2014 Gallimard, 430 pages.

De 1972 à 74 à Londres. Le MI5, les services secrets britanniques, emploie Serena, jeune femme de 21 ans, mal orientée dans ses études. La jeune femme ne fait pas de politique, n’a pas d’opinion arrêtée, et ignore tout de l’espionnage.

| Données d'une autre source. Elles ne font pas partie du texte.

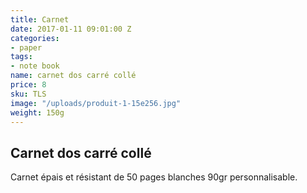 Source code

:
 ```yaml
---
title: Carnet
date: 2017-01-11 09:01:00 Z
categories:
- paper
tags:
- note book
name: carnet dos carré collé
price: 8
sku: TLS
image: "/uploads/produit-1-15e256.jpg"
weight: 150g
---
```


## Carnet dos carré collé
Carnet épais et résistant de 50 pages blanches 90gr  personnalisable.  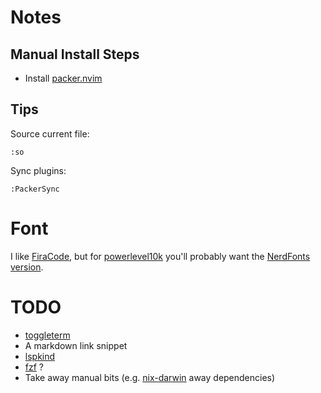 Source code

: # Notes

## Manual Install Steps

+ Install [packer.nvim](https://github.com/wbthomason/packer.nvim)

## Tips

Source current file:
```
:so
```

Sync plugins:
```
:PackerSync
```

# Font

I like [FiraCode](https://github.com/tonsky/FiraCode), but for [powerlevel10k](https://github.com/romkatv/powerlevel10k#fonts) you'll probably want the [NerdFonts version](https://github.com/ryanoasis/nerd-fonts/tree/master/patched-fonts/FiraCode).

# TODO

+ [toggleterm](https://github.com/akinsho/toggleterm.nvim)
+ A markdown link snippet
+ [lspkind](https://github.com/onsails/lspkind.nvim)
+ [fzf](https://github.com/junegunn/fzf.vim) ?
+ Take away manual bits (e.g. [nix-darwin](https://github.com/LnL7/nix-darwin) away dependencies)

Ses parents l’ont contrainte à faire une licence de maths à Cambridge. Elle a eu quelques difficultés. En fait, Serena lit beaucoup de romans, d’abord pour se divertir « la lecture était un moyen de ne pas penser aux mathématiques … C’était un moyen de ne pas penser du tout ». Elle ne se passionne pas pour la belles-lettres « j’attachais peu d’importance aux thèmes ou aux phrases bien tournées, je sautais les descriptions… ll me fallait des personnages auxquels je puisse croire… je préférais qu’ils tombent amoureux ou se séparent, mais je ne leur en voulais pas trop s’ils essayaient de faire autre chose. Elle aime, avant le dénouement quelqu’un demander « veux-tu m’épouser ? »

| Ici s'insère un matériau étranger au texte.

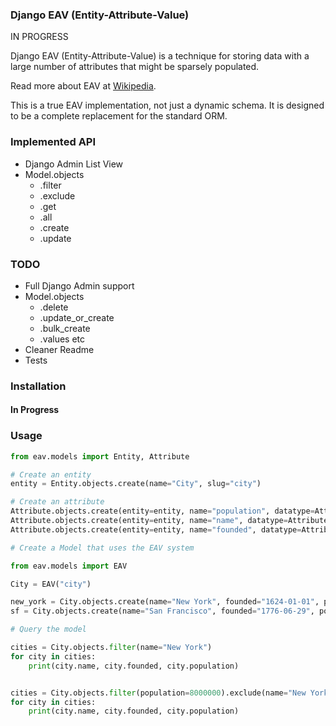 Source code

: ### Django EAV (Entity-Attribute-Value)

IN PROGRESS

Django EAV (Entity-Attribute-Value) is a technique for storing data with a large number of attributes that might be sparsely populated.

Read more about EAV at [Wikipedia](http://en.wikipedia.org/wiki/Entity-attribute-value_model).


This is a true EAV implementation, not just a dynamic schema. It is designed to be a complete replacement for the standard ORM.

### Implemented API
- Django Admin List View
- Model.objects
    - .filter
    - .exclude
    - .get
    - .all
    - .create
    - .update

### TODO
- Full Django Admin support
- Model.objects
    - .delete
    - .update_or_create
    - .bulk_create
    - .values
    etc
- Cleaner Readme
- Tests


### Installation

#### In Progress

### Usage

```python
from eav.models import Entity, Attribute

# Create an entity
entity = Entity.objects.create(name="City", slug="city")

# Create an attribute
Attribute.objects.create(entity=entity, name="population", datatype=Attribute.DataTypes.INTEGER)
Attribute.objects.create(entity=entity, name="name", datatype=Attribute.DataTypes.STRING)
Attribute.objects.create(entity=entity, name="founded", datatype=Attribute.DataTypes.DATE)

# Create a Model that uses the EAV system

from eav.models import EAV

City = EAV("city")

new_york = City.objects.create(name="New York", founded="1624-01-01", population=8000000)
sf = City.objects.create(name="San Francisco", founded="1776-06-29", population=800000)

# Query the model

cities = City.objects.filter(name="New York")
for city in cities:
    print(city.name, city.founded, city.population)


cities = City.objects.filter(population=8000000).exclude(name="New York")
for city in cities:
    print(city.name, city.founded, city.population)

```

Toutefois, elle évolue : écrit des chroniques de livres appréciées et s’intéresse à Soljenitsyne et l’Archipel du Goulag.

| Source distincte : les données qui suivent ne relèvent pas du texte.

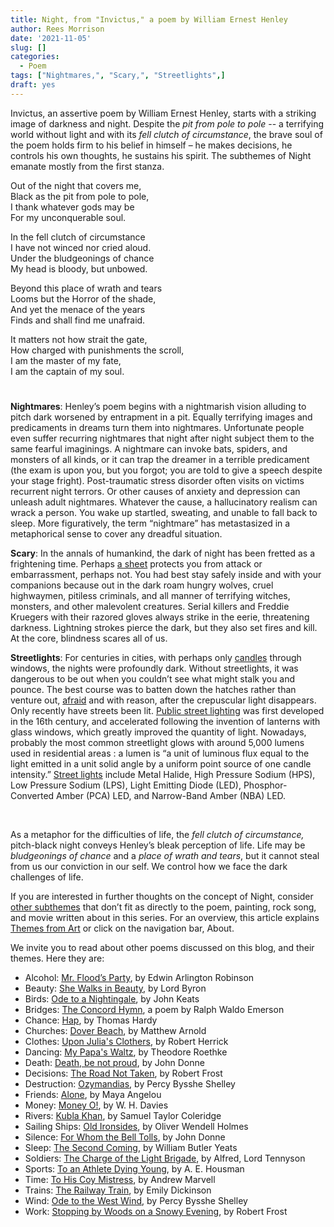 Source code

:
 ```yaml
---
title: Night, from "Invictus," a poem by William Ernest Henley
author: Rees Morrison
date: '2021-11-05'
slug: []
categories:
  - Poem
tags: ["Nightmares,", "Scary,", "Streetlights",]
draft: yes
---
```


Invictus, an assertive poem by William Ernest Henley, starts with a striking image of darkness and night.  Despite the *pit from pole to pole* -- a terrifying world without light and with its *fell clutch of circumstance*, the brave soul of the poem holds firm to his belief in himself – he makes decisions, he controls his own thoughts, he sustains his spirit.  The subthemes of Night emanate mostly from the first stanza.

<!--more-->

Out of the night that covers me,  
      Black as the pit from pole to pole,  
I thank whatever gods may be  
      For my unconquerable soul.

In the fell clutch of circumstance  
      I have not winced nor cried aloud.  
Under the bludgeonings of chance  
      My head is bloody, but unbowed.

Beyond this place of wrath and tears  
      Looms but the Horror of the shade,  
And yet the menace of the years  
      Finds and shall find me unafraid.

It matters not how strait the gate,  
      How charged with punishments the scroll,  
I am the master of my fate,  
      I am the captain of my soul.

# <poem lyric end>

**Nightmares**:  Henley’s poem begins with a nightmarish vision alluding to pitch dark worsened by entrapment in a pit.  Equally terrifying images and predicaments in dreams turn them into nightmares.  Unfortunate people even suffer recurring nightmares that night after night subject them to the same fearful imaginings. A nightmare can invoke bats, spiders, and monsters of all kinds, or it can trap the dreamer in a terrible predicament (the exam is upon you, but you forgot; you are told to give a speech despite your stage fright).  Post-traumatic stress disorder often visits on victims recurrent night terrors.  Or other causes of anxiety and depression can unleash adult nightmares.  Whatever the cause, a hallucinatory realism can wrack a person.  You wake up startled, sweating, and unable to fall back to sleep.  More figuratively, the term “nightmare” has metastasized in a metaphorical sense to cover any dreadful situation.  

**Scary**:  In the annals of humankind, the dark of night has been fretted as a frightening time.  Perhaps [a sheet](happened) protects you from attack or embarrassment, perhaps not.   You had best stay safely inside and with your companions because out in the dark roam hungry wolves, cruel highwaymen, pitiless criminals, and all manner of terrifying witches, monsters, and other malevolent creatures.  Serial killers and Freddie Kruegers with their razored gloves always strike in the eerie, threatening darkness. Lightning strokes pierce the dark, but they also set fires and kill.  At the core, blindness scares all of us.

**Streetlights**:  For centuries in cities, with perhaps only [candles](starry) through windows, the nights were profoundly dark.  Without streetlights, it was dangerous to be out when you couldn’t see what might stalk you and pounce. The best course was to batten down the hatches rather than venture out, [afraid](stand) and with reason, after the crepuscular light disappears.  Only recently have streets been lit. [Public street lighting](https://en.wikipedia.org/wiki/Street_light#Preindustrial_era) was first developed in the 16th century, and accelerated following the invention of lanterns with glass windows, which greatly improved the quantity of light.  Nowadays, probably the most common streetlight glows with around 5,000 lumens used in residential areas : a lumen is “a unit of luminous flux equal to the light emitted in a unit solid angle by a uniform point source of one candle intensity.” [Street lights](https://www.linkedin.com/pulse/street-lighting-urban-design-ashish-batra/) include Metal Halide, High Pressure Sodium (HPS), Low Pressure Sodium (LPS), Light Emitting Diode (LED), Phosphor-Converted Amber (PCA) LED, and Narrow-Band Amber (NBA) LED.

&nbsp;

As a metaphor for the difficulties of life, the *fell clutch of circumstance,* pitch-black night conveys Henley’s bleak perception of life.  Life may be *bludgeonings of chance* and a *place of wrath and tears*, but it cannot steal from us our conviction in our self.  We control how we face the dark challenges of life.

If you are interested in further thoughts on the concept of Night, consider [other subthemes]() that don’t fit as directly to the poem, painting, rock song, and movie written about in this series.  For an overview, this article explains [Themes from Art](http://bit.ly/3sRXopI) or click on the navigation bar, About.

We invite you to read about other poems discussed on this blog, and their themes.  Here they are: 

* Alcohol: [Mr. Flood’s Party](https://themesfromart.com/post/2021-01-24-alcohol-flood-frost/alcohol/), by Edwin Arlington Robinson
* Beauty: [She Walks in Beauty](https://themesfromart.com/post/2021-04-21-beauty-she-walks-in-beauty-a-poem-by-lord-byron/beautybyron/), by Lord Byron
* Birds: [Ode to a Nightingale](https://themesfromart.com/post/2021-06-14-birds-ode-to-a-nightingale-a-poem-by-john-keats/birdskeats/), by John Keats
* Bridges: [The Concord Hymn](https://themesfromart.com/post/2021-07-26-bridges-the-concord-hymn-a-poem-by-ralph-waldo-emerson/bridgesconcord/), a poem by Ralph Waldo Emerson
* Chance: [Hap](https://themesfromart.com/post/2021-03-14-chancehap/chancehap/), by Thomas Hardy
* Churches: [Dover Beach](https://themesfromart.com/post/2021-05-21-churches-from-dover-beach-a-poem-by-matthew-arnold/churchesarnold/), by Matthew Arnold
* Clothes: [Upon Julia's Clothers](https://themesfromart.com/post/2021-08-30-clothes-from-upon-julia-s-clothes-a-poem-by-robert-herrick/clothesjulia/), by Robert Herrick
* Dancing: [My Papa's Waltz](https://themesfromart.com/post/2021-09-10-dancing-from-my-papa-s-waltz-a-poem-by-theodore-roethke/dancingroethke/), by Theodore Roethke
* Death: [Death, be not proud](https://themesfromart.com/post/2021-05-03-death-from-death-be-not-proud-a-poem-by-john-donne/deathdonne/), by John Donne
* Decisions: [The Road Not Taken](https://themesfromart.com/post/2021-02-08-decisions-from-the-road-not-taken-a-poem-by-robert-frost/decisionsroadfrost/), by Robert Frost
* Destruction: [Ozymandias](https://themesfromart.com/post/2021-02-18-destruction-ozymandias-a-poem-by-percy-bysshe-shelley/destructoz/), by Percy Bysshe Shelley
* Friends: [Alone](https://themesfromart.com/post/2021-06-20-friends-alone-a-poem-by-maya-angelou/friendsalone/), by Maya Angelou
* Money: [Money O!](https://themesfromart.com/post/2021-10-15-money-from-money-o-a-poem-by-w-h-davies/moneymoneyo/), by W. H. Davies
* Rivers: [Kubla Khan](https://themesfromart.com/post/2021-10-02-rivers-from-kubla-khan-a-poem-by-samuel-taylor-coleridge/riverskhan/), by Samuel Taylor Coleridge
* Sailing Ships: [Old Ironsides](https://themesfromart.com/post/2021-06-26-sailing-ships-from-old-ironsides-a-poem-by-oliver-wendell-holmes/sailingshipsironsides/), by Oliver Wendell Holmes
* Silence: [For Whom the Bell Tolls](https://themesfromart.com/post/2021-04-08-silencedonne/silencedonne/), by John Donne
* Sleep: [The Second Coming](https://themesfromart.com/post/2021-09-22-sleep-from-the-second-coming-a-poem-by-william-butler-yeats/sleepsecond/), by William Butler Yeats
* Soldiers: [The Charge of the Light Brigade](https://themesfromart.com/post/2021-08-02-soldiers-from-the-charge-of-the-light-brigade-by-alfred-lord-tennyson/soldierscharge/), by Alfred, Lord Tennyson
* Sports: [To an Athlete Dying Young](https://themesfromart.com/post/2021-07-12-sports-from-to-an-athlete-dying-young-by-a-e-housman/sportsathlete/), by A. E. Housman
* Time: [To His Coy Mistress](https://themesfromart.com/post/2021-03-08-time-to-his-coy-mistress-by-andrew-marvell/timecoy/), by Andrew Marvell
* Trains: [The Railway Train](https://themesfromart.com/post/2021-05-10-trains-from-the-railway-train-a-poem-by-emily-dickineson/trainsdickinson/), by Emily Dickinson 
* Wind: [Ode to the West Wind](https://themesfromart.com/post/2021-08-12-wind-from-ode-to-the-west-wind-by-percy-bysshe-shelley/windode/), by Percy Bysshe Shelley
* Work: [Stopping by Woods on a Snowy Evening](https://themesfromart.com/post/2021-02-26-worksnowy/worksnowy/), by Robert Frost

Jugée attirante, y compris par elle-même, elle fréquente des étudiants avec des fortunes diverses, puis un professeur de 30 ans son aîné. Ça y est, c’est l’amour !

Grâce à lui, elle est embauchée au MI5. Très mal rémunérée, mal logée, elle classe des dossiers toute la journée. Le MI5 s’attache à promotionner de jeunes écrivains, qui défendent la société capitaliste libérale, et critiquent les dictatures communistes. Comme Serena a la réputation de bien connaître la littérature contemporaine, elle est chargée d’infiltrer Tom Haley, jeune écrivain qui semble correspondre aux critères du MI5. Elle doit lui proposer une allocation pour écrire, versée par une fondation (évidemment fictive) qui lui trouve un talent prometteur.

Comme le vieil amant a disparu, Serena est avide de rencontrer Tom….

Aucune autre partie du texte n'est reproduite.